* What to work on *
Your task is to repeat the records exactly from the line containing "How to automate" onward, through the final line.

───── Input for this task ─────

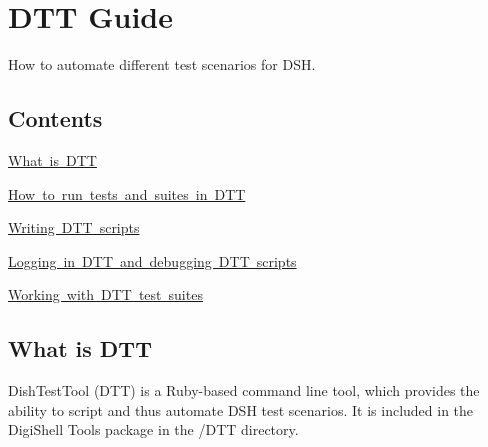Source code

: \hypertarget{a00836}{}\section{D\+TT Guide}
\label{a00836}
How to automate different test scenarios for D\+SH. 

\hypertarget{a00836_dtt_guide_contents}{}\subsection{Contents}\label{a00836_dtt_guide_contents}
\begin{DoxyItemize}
\item \mbox{\hyperlink{a00836_dtt_guide_00_what_is_dtt}{What is D\+TT}} \item \mbox{\hyperlink{a00836_dtt_guide_01_how_to_run_test_and_suites_in_dtt}{How to run tests and suites in D\+TT}} \item \mbox{\hyperlink{a00836_dtt_guide_03_writing_dtt_scripts}{Writing D\+TT scripts}} \item \mbox{\hyperlink{a00836_dtt_guide_04_logging_in_dtt_and_debuggin_dtt_scripts}{Logging in D\+TT and debugging D\+TT scripts}} \item \mbox{\hyperlink{a00836_dtt_guide_02_working_with_dtt_test_suites}{Working with D\+TT test suites}}\end{DoxyItemize}
 \hypertarget{a00836_dtt_guide_00_what_is_dtt}{}\subsection{What is D\+TT}\label{a00836_dtt_guide_00_what_is_dtt}
 Dish\+Test\+Tool (D\+TT) is a Ruby-\/based command line tool, which provides the ability to script and thus automate D\+SH test scenarios. It is included in the Digi\+Shell Tools package in the /\+D\+TT directory.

─────

* Response for this exercise *
How to automate different test scenarios for D\+SH. 

\hypertarget{a00836_dtt_guide_contents}{}\subsection{Contents}\label{a00836_dtt_guide_contents}
\begin{DoxyItemize}
\item \mbox{\hyperlink{a00836_dtt_guide_00_what_is_dtt}{What is D\+TT}} \item \mbox{\hyperlink{a00836_dtt_guide_01_how_to_run_test_and_suites_in_dtt}{How to run tests and suites in D\+TT}} \item \mbox{\hyperlink{a00836_dtt_guide_03_writing_dtt_scripts}{Writing D\+TT scripts}} \item \mbox{\hyperlink{a00836_dtt_guide_04_logging_in_dtt_and_debuggin_dtt_scripts}{Logging in D\+TT and debugging D\+TT scripts}} \item \mbox{\hyperlink{a00836_dtt_guide_02_working_with_dtt_test_suites}{Working with D\+TT test suites}}\end{DoxyItemize}
 \hypertarget{a00836_dtt_guide_00_what_is_dtt}{}\subsection{What is D\+TT}\label{a00836_dtt_guide_00_what_is_dtt}
 Dish\+Test\+Tool (D\+TT) is a Ruby-\/based command line tool, which provides the ability to script and thus automate D\+SH test scenarios. It is included in the Digi\+Shell Tools package in the /\+D\+TT directory.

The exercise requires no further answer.